# Anyone here seen Kim Mitchell in concert lately?



## NB_Terry (Feb 2, 2006)

I'm going tomorrow night in Moncton. He's playing with April Wine.

I'm a huge fan, and I've probably seen Kim play about 15 times ever since the 80s.

He's gone boutique in the past bunch of years. 

He's occasionally playing Suhr guitars, Blankenship amps and boutique pedals. 

He had a heart attack a few years ago which just about killed him. He drove himself to the hospital just in time.


----------



## GuitarsCanada (Dec 30, 2005)

Not since 1980


----------



## KapnKrunch (Jul 13, 2016)

I realized what a great guitarist he is when I saw him improvising with Pat Metheny at the Montreal Jazz Festival. Did not expect that from a pop-rock dude. Enjoy the show!


----------



## player99 (Sep 5, 2019)

I saw him about 5 years ago at a small fair. I was surprised how mellow or middle of the road most of his material is. I thought it would be a high octane guitar extravaganza based on my limited exposure to Max Webster 30 years ago.


----------



## laristotle (Aug 29, 2019)

Besides the Max machine, I've only seen him once solo.
His band played at the Knob Hill in Scarborough for the release of his debut album.


----------



## SG-Rocker (Dec 30, 2007)

I've seen him a few times over the years. Most recent was 1.5 years ago in Edmonton at the bandshell.

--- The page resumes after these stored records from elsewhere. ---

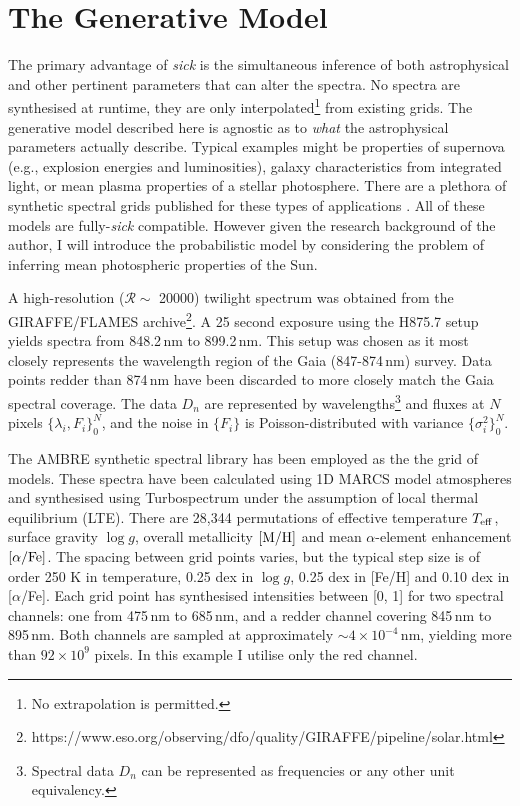 \documentclass{aastex}
\newcommand{\sick}{\textit{sick}}
\begin{document}
\section{The Generative Model}

The primary advantage of \sick{} is the simultaneous inference of both astrophysical and other pertinent parameters that can alter the spectra. No spectra are synthesised at runtime, they are only interpolated\footnote{No extrapolation is permitted.} from existing grids. The generative model described here is agnostic as to \textit{what} the astrophysical parameters actually describe. Typical examples might be properties of supernova (e.g., explosion energies and luminosities), galaxy characteristics from integrated light, or mean plasma properties of a stellar photosphere. There are a plethora of synthetic spectral grids published for these types of applications \citep{who;who;who}. All of these models are fully-\sick{} compatible. However given the research background of the author, I will introduce the probabilistic model by considering the problem of inferring mean photospheric properties of the Sun.

A high-resolution ($\mathcal{R} \sim$ 20000) twilight spectrum was obtained from the GIRAFFE/FLAMES archive\footnote{https://www.eso.org/observing/dfo/quality/GIRAFFE/pipeline/solar.html}. A 25 second exposure using the H875.7 setup yields spectra from 848.2\,nm to 899.2\,nm. This setup was chosen as it most closely represents the wavelength region of the Gaia (847-874\,nm) survey. Data points redder than 874\,nm have been discarded to more closely match the Gaia spectral coverage. The data $D_n$ are represented by wavelengths\footnote{Spectral data $D_n$ can be represented as frequencies or any other unit equivalency.} and fluxes at $N$ pixels $\{\lambda_i,F_i\}_{0}^{N}$, and the noise in $\{F_i\}$ is Poisson-distributed with variance $\{\sigma_{i}^{2}\}_{0}^{N}$. 

The AMBRE synthetic spectral library \citep{ambre} has been employed as the the grid of models. These spectra have been calculated using 1D MARCS model atmospheres and synthesised using Turbospectrum \citep{turbospectrum} under the assumption of local thermal equilibrium (LTE). There are 28,344 permutations of effective temperature $T_{\rm eff}$, surface gravity $\log{g}$, overall metallicity $[{\rm M/H}]$ and mean $\alpha$-element enhancement $[\alpha/{\rm Fe}]$. The spacing between grid points varies, but the typical step size is of order 250 K in temperature, 0.25 dex in $\log{g}$, 0.25 dex in [Fe/H] and 0.10 dex in [$\alpha$/Fe]. Each grid point has synthesised intensities between [0, 1]  for two spectral channels: one from 475\,nm to 685\,nm, and a redder channel covering 845\,nm to 895\,nm. Both channels are sampled at approximately $\sim4\times10^{-4}$\,nm, yielding more than $92\times10^9$ pixels. In this example I utilise only the red channel.
\end{document}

Grossly underrated guitarist and songwriter.
Plays every gig, small and large with the same level of professionalism.... never phones it in.
Never misses a note, has excellent banter with the crowd and is totally approachable.

Class act.


----------



## Milkman (Feb 2, 2006)

I became a fan back in the Max Webster days when I saw them open up for Rush. I think it was for the Rush A Farewell to Kings tour.

I was struck by the musicianship but also by the zany and interesting Zappa-esque style.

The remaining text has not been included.